_ACTIVITY_
Range to output from the entries below: the line containing "639798 (e-mail: sungeng@jlu.edu.cn)." through the line containing "(e-mail: jcwang\_cq@foxmail.com; dniyato@ntu.edu.sg).". Set it down exactly, ends included, nothing else.

_PROVIDED ENTRIES_
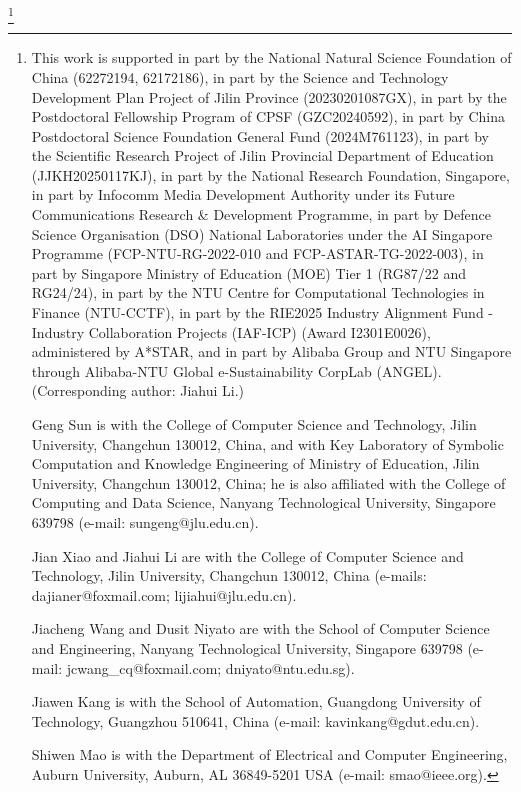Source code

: \documentclass[10pt,journal,compsoc]{IEEEtran}
\begin{document}
{\thanks{This work is supported in part by the National Natural Science Foundation of China (62272194, 62172186), in part by the Science and Technology Development Plan Project of Jilin Province (20230201087GX), in part by the Postdoctoral Fellowship Program of CPSF (GZC20240592), in part by China Postdoctoral Science Foundation General Fund (2024M761123), in part by the Scientific Research Project of Jilin Provincial Department of Education (JJKH20250117KJ), in part by the National Research Foundation, Singapore, in part by Infocomm Media Development Authority under its Future Communications Research \& Development Programme, in part by Defence Science Organisation (DSO) National Laboratories under the AI Singapore Programme (FCP-NTU-RG-2022-010 and FCP-ASTAR-TG-2022-003), in part by Singapore Ministry of Education (MOE) Tier 1 (RG87/22 and RG24/24), in part by the NTU Centre for Computational Technologies in Finance (NTU-CCTF), in part by the RIE2025 Industry Alignment Fund - Industry Collaboration Projects (IAF-ICP) (Award I2301E0026), administered by A*STAR, and in part by Alibaba Group and NTU Singapore through Alibaba-NTU Global e-Sustainability CorpLab (ANGEL). (Corresponding author: Jiahui Li.)
\par Geng Sun is with the College of Computer Science and Technology, Jilin University, Changchun 130012, China, and with Key Laboratory of Symbolic Computation and Knowledge Engineering of Ministry of Education, Jilin University, Changchun 130012, China; he is also affiliated with the College of Computing and Data Science, Nanyang Technological University, Singapore 639798 (e-mail: sungeng@jlu.edu.cn).
\par Jian Xiao and Jiahui Li are with the College of Computer Science and Technology, Jilin University, Changchun 130012, China (e-mails: dajianer@foxmail.com; lijiahui@jlu.edu.cn).
\par Jiacheng Wang and Dusit Niyato are with the School of Computer Science and Engineering, Nanyang Technological University, Singapore 639798 (e-mail: jcwang\_cq@foxmail.com; dniyato@ntu.edu.sg).
\par Jiawen Kang is with the School of Automation, Guangdong University of Technology, Guangzhou 510641, China (e-mail: kavinkang@gdut.edu.cn).
\par Shiwen Mao is with the Department of Electrical and Computer Engineering, Auburn University, Auburn, AL 36849-5201 USA (e-mail: smao@ieee.org).
}
}
\end{document}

_RESPONSE BELOW_
\par Geng Sun is with the College of Computer Science and Technology, Jilin University, Changchun 130012, China, and with Key Laboratory of Symbolic Computation and Knowledge Engineering of Ministry of Education, Jilin University, Changchun 130012, China; he is also affiliated with the College of Computing and Data Science, Nanyang Technological University, Singapore 639798 (e-mail: sungeng@jlu.edu.cn).
\par Jian Xiao and Jiahui Li are with the College of Computer Science and Technology, Jilin University, Changchun 130012, China (e-mails: dajianer@foxmail.com; lijiahui@jlu.edu.cn).
\par Jiacheng Wang and Dusit Niyato are with the School of Computer Science and Engineering, Nanyang Technological University, Singapore 639798 (e-mail: jcwang\_cq@foxmail.com; dniyato@ntu.edu.sg).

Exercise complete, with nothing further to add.